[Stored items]
====

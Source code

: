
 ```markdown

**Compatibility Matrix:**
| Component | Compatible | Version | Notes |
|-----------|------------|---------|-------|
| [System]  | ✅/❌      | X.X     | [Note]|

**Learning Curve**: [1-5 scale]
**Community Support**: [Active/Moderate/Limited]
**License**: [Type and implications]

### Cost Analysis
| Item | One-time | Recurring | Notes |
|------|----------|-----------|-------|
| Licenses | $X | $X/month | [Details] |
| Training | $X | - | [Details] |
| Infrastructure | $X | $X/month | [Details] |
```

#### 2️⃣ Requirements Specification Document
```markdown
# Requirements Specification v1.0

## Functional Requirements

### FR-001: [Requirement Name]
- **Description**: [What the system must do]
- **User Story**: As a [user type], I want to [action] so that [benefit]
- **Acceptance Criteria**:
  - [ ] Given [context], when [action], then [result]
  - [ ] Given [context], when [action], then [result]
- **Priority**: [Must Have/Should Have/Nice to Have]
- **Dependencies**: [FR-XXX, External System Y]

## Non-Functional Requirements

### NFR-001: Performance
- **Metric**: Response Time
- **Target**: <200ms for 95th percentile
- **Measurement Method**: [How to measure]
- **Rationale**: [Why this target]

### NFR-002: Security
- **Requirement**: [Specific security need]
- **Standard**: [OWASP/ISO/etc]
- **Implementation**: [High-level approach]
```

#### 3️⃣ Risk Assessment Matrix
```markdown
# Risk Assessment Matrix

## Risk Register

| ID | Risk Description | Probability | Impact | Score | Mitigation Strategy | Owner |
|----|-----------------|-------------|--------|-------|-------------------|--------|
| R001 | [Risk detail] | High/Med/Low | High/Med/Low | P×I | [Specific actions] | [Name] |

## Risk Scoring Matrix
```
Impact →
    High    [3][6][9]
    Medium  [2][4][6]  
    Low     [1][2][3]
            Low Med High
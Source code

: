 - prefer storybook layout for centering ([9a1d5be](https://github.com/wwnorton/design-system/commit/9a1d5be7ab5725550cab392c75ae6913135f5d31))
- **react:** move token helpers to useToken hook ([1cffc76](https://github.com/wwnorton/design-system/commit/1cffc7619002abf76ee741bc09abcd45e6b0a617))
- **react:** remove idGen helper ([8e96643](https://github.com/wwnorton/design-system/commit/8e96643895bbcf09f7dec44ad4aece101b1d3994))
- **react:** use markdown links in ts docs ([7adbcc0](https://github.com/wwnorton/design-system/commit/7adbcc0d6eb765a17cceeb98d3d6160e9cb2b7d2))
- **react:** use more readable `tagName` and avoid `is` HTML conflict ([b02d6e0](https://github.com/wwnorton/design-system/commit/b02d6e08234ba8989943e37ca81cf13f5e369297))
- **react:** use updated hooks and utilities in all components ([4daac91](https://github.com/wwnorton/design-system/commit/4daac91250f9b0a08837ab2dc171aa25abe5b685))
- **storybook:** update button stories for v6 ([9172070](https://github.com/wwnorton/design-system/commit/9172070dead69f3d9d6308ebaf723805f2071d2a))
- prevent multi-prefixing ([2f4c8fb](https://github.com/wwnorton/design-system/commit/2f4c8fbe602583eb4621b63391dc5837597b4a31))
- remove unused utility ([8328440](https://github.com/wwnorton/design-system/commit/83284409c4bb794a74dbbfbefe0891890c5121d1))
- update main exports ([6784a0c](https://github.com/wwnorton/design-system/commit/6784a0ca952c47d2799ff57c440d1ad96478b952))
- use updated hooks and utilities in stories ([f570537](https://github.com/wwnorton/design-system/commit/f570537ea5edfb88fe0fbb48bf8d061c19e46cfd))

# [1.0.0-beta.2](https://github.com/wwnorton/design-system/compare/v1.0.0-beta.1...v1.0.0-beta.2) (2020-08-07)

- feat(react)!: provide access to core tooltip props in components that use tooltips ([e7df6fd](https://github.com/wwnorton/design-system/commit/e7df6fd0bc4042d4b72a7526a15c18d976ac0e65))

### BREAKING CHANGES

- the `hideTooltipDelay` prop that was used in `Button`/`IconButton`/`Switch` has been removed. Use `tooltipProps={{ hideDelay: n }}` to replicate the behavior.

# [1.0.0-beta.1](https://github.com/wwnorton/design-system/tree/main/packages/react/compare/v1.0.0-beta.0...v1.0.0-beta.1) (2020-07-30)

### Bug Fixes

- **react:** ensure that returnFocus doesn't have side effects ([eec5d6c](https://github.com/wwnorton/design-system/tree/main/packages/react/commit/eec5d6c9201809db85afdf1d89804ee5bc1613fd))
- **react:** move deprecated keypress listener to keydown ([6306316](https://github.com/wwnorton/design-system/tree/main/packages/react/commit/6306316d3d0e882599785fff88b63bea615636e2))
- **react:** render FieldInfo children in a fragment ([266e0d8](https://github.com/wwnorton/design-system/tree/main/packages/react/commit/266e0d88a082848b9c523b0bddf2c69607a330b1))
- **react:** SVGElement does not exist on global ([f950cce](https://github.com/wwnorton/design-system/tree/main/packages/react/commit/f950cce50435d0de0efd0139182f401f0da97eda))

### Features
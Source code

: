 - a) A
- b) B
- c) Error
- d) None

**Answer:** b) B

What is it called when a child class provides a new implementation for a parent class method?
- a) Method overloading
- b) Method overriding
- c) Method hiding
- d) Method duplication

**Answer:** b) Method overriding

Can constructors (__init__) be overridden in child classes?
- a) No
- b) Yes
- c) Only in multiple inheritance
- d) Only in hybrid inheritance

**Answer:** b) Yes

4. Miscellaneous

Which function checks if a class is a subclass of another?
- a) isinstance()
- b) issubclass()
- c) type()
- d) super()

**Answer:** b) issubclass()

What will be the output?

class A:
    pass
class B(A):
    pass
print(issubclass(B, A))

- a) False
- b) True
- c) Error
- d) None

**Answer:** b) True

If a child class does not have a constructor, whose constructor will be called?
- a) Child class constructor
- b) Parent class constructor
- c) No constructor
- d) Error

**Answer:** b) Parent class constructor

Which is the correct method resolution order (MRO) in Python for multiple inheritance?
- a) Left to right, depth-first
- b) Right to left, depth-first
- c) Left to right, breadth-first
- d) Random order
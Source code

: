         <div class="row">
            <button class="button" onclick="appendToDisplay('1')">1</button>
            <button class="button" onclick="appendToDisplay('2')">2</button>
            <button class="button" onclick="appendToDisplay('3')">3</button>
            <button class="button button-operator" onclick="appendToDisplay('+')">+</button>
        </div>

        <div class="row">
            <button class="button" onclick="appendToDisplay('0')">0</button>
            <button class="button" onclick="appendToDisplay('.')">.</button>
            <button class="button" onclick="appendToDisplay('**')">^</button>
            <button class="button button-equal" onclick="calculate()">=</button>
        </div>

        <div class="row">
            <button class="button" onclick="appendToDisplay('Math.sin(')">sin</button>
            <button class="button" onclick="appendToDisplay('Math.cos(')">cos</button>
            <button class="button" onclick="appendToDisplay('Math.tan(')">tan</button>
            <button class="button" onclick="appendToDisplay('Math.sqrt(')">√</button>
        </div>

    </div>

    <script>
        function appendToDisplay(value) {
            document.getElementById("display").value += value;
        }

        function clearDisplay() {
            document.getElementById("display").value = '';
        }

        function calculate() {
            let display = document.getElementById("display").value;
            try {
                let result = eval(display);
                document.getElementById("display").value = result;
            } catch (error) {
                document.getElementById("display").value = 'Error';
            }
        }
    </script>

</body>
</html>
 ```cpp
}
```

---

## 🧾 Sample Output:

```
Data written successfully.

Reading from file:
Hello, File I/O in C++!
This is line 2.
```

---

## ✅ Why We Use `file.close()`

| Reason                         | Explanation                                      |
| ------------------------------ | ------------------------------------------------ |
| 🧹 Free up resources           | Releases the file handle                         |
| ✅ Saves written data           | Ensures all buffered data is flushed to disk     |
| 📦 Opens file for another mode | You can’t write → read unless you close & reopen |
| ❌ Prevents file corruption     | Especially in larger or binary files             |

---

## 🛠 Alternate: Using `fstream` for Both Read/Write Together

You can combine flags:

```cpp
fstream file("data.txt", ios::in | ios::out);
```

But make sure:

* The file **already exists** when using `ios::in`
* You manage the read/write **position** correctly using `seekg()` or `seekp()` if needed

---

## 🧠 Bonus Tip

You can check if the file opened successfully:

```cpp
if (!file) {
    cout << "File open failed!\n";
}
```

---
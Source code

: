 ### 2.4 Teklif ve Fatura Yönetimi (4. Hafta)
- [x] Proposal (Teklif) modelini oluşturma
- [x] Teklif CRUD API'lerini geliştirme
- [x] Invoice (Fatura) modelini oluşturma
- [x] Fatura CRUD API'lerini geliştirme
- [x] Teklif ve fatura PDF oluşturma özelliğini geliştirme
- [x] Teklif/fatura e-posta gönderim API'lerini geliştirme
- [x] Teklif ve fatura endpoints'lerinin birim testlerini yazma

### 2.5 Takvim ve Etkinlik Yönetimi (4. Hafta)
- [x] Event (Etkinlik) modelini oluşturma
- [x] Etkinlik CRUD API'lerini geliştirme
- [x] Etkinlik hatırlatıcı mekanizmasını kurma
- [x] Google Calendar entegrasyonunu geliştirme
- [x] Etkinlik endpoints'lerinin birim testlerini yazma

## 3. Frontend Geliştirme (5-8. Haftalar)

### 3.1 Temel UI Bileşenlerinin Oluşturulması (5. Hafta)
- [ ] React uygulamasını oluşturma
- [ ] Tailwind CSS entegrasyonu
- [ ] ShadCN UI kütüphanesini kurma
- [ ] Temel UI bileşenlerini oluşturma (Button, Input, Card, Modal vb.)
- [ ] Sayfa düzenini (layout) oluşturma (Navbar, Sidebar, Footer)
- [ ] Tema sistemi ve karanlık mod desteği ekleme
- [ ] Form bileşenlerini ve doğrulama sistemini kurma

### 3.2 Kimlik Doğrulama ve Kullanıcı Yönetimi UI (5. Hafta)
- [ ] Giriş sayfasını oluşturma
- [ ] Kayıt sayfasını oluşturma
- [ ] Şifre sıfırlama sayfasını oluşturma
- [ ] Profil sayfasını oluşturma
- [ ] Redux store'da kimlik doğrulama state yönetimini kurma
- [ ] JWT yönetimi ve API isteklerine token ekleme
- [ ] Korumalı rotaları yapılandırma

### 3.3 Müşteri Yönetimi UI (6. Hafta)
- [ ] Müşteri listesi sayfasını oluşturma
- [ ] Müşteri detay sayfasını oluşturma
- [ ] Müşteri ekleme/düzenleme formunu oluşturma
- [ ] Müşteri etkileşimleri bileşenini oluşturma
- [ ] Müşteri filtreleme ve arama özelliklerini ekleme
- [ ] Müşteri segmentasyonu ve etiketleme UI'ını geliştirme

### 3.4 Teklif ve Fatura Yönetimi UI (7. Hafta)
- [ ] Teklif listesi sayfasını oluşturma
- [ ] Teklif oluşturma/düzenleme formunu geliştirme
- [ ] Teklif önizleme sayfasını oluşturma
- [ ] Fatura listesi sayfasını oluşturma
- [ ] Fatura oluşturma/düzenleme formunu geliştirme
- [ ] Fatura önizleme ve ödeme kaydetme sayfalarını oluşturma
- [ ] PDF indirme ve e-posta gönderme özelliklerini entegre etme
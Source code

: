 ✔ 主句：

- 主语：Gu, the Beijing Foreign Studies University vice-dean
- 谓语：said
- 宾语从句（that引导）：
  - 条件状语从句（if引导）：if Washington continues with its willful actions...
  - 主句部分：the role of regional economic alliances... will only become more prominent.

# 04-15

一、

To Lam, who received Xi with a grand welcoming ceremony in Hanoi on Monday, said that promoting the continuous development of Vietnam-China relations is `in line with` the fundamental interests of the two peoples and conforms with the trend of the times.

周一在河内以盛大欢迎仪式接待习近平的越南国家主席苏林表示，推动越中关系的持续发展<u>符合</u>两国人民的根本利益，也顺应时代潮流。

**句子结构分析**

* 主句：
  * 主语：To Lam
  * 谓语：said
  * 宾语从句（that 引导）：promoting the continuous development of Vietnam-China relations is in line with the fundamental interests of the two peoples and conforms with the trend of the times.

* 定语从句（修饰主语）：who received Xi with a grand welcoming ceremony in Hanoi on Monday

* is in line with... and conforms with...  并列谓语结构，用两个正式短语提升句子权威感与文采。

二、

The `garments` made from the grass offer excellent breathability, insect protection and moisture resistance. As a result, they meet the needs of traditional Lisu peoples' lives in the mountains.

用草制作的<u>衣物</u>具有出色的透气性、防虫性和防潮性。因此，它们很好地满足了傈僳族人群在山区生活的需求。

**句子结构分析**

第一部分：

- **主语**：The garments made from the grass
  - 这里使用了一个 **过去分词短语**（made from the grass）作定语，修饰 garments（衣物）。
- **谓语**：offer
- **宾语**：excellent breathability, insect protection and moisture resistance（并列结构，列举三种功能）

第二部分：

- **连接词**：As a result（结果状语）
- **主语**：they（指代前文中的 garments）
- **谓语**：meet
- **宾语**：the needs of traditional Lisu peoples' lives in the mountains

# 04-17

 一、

====

[Problem statement]
Your answer should consist solely of the lines above from the line with "- [x] Teklif ve fatura PDF" to the line with "- [ ] React uygulamasını oluşturma", both included, reproduced exactly.

[Problem solution]
- [x] Teklif ve fatura PDF oluşturma özelliğini geliştirme
- [x] Teklif/fatura e-posta gönderim API'lerini geliştirme
- [x] Teklif ve fatura endpoints'lerinin birim testlerini yazma

### 2.5 Takvim ve Etkinlik Yönetimi (4. Hafta)
- [x] Event (Etkinlik) modelini oluşturma
- [x] Etkinlik CRUD API'lerini geliştirme
- [x] Etkinlik hatırlatıcı mekanizmasını kurma
- [x] Google Calendar entegrasyonunu geliştirme
- [x] Etkinlik endpoints'lerinin birim testlerini yazma

## 3. Frontend Geliştirme (5-8. Haftalar)

### 3.1 Temel UI Bileşenlerinin Oluşturulması (5. Hafta)
- [ ] React uygulamasını oluşturma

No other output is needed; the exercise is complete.